What’s particularly startling is that women earn the majority of college degrees and take up more than half of the workforce, but there still remains a low number of female CEOs. While there has been an increase in the number of women taking on top executive positions over the past decade, few actually have roles that involve bottom-line decisions.
So the big question is – why aren’t there more women CEOs? The Wall Street Journal conducted a study of executives at top companies to determine exactly that. Vanessa Fuhrmans of the Wall Street Journal expounds upon the results in her article.
Early Professional Trade-Offs
The study found that women tend to be typecast into specific roles early in their career. The most common fields women are brought into include Human Resources, Administration, or Legal. While these are important roles for every company, they rarely lead to a path of eventually being in charge of the company.
Line roles – those which involve high profit and loss decisions – are typically given to male employees who are just starting out professionally, which sets the stage for a path to leadership. The study also indicated that male employees receive advice on how to achieve high-ranking roles significantly more often than women do. Essentially, men are being promoted into important, game-changing positions early in their career at a much higher rate than women at the same professional level, with the support of their superiors.
An age-old problem that still affects women in the workplace is the notion that women lower their professional aspirations due to an intrinsic desire to have a family. As a result, some companies second-guess whether to promote a large number of female employees in high-ranking positions due to the assumption that women don’t want to have a demanding work schedule.

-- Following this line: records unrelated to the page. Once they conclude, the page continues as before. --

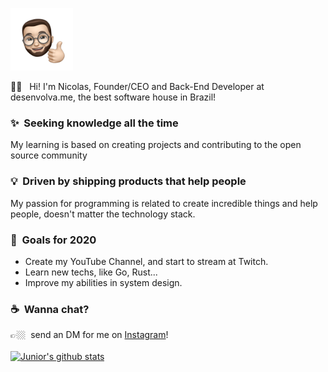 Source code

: 
<p align="left">
   <img src="https://raw.githubusercontent.com/NicolasLopes7/NicolasLopes7/master/ffa2489a-82ad-48a1-aa34-fb0ae44453dc.webp" alt="Whats-App-Image-2020-07-15-at-21-42-06-  2-2" border="0" width="100">
</p>

🖖🏼 &nbsp;	Hi! I'm Nicolas, Founder/CEO and Back-End Developer at desenvolva.me, the best software house in Brazil!

### ✨&nbsp; Seeking knowledge all the time  
My learning is based on creating projects and contributing to the open source community 

### 💡&nbsp; Driven by shipping products that help people  
My passion for programming is related to create incredible things and help people, doesn't matter the technology stack.  

### 🔭&nbsp; Goals for 2020 
- Create my YouTube Channel, and start to stream at Twitch.
- Learn new techs, like Go, Rust...
- Improve my abilities in system design.


### ☕️&nbsp; Wanna chat? 
👉🏼&nbsp; send an DM for me on [Instagram](https://www.instagram.com/nicolaslopess__/?hl=pt-br)!
<br/>
<br/>
[![Junior's github stats](https://github-readme-stats.vercel.app/api?username=NicolasLopes7)](https://github.com/anuraghazra/github-readme-stats)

While the data shows that women do face more of a time-crunch in leadership positions than men, it is primarily due to the fact that women tend to be in relationships at a higher rate than men in the same positions. As a result, some companies inevitably foster an environment that cannot support a healthy work-life balance for the majority of high-ranking professional women, resulting in less females rising in the ranks to top-level roles. Companies need to take more action to combat negative attitudes in the workplace and cultivate more high-potential women.
Entrenched Attitudes About Women
Unfortunately, there are still many harmful biases against women that permeate the workplace. And currently, the role of CEO is male-dominated. At some companies, it’s difficult to imagine a woman as CEO simply because it is so uncommon. As a result, highly-qualified, extremely capable female employees are often overlooked for CEO positions.
More women need to be put into the pipeline that leads to high-status positions, such as CEO. And this can only happen when companies make a dedicated effort to squashing the unconscious biases that exist in every professional environment.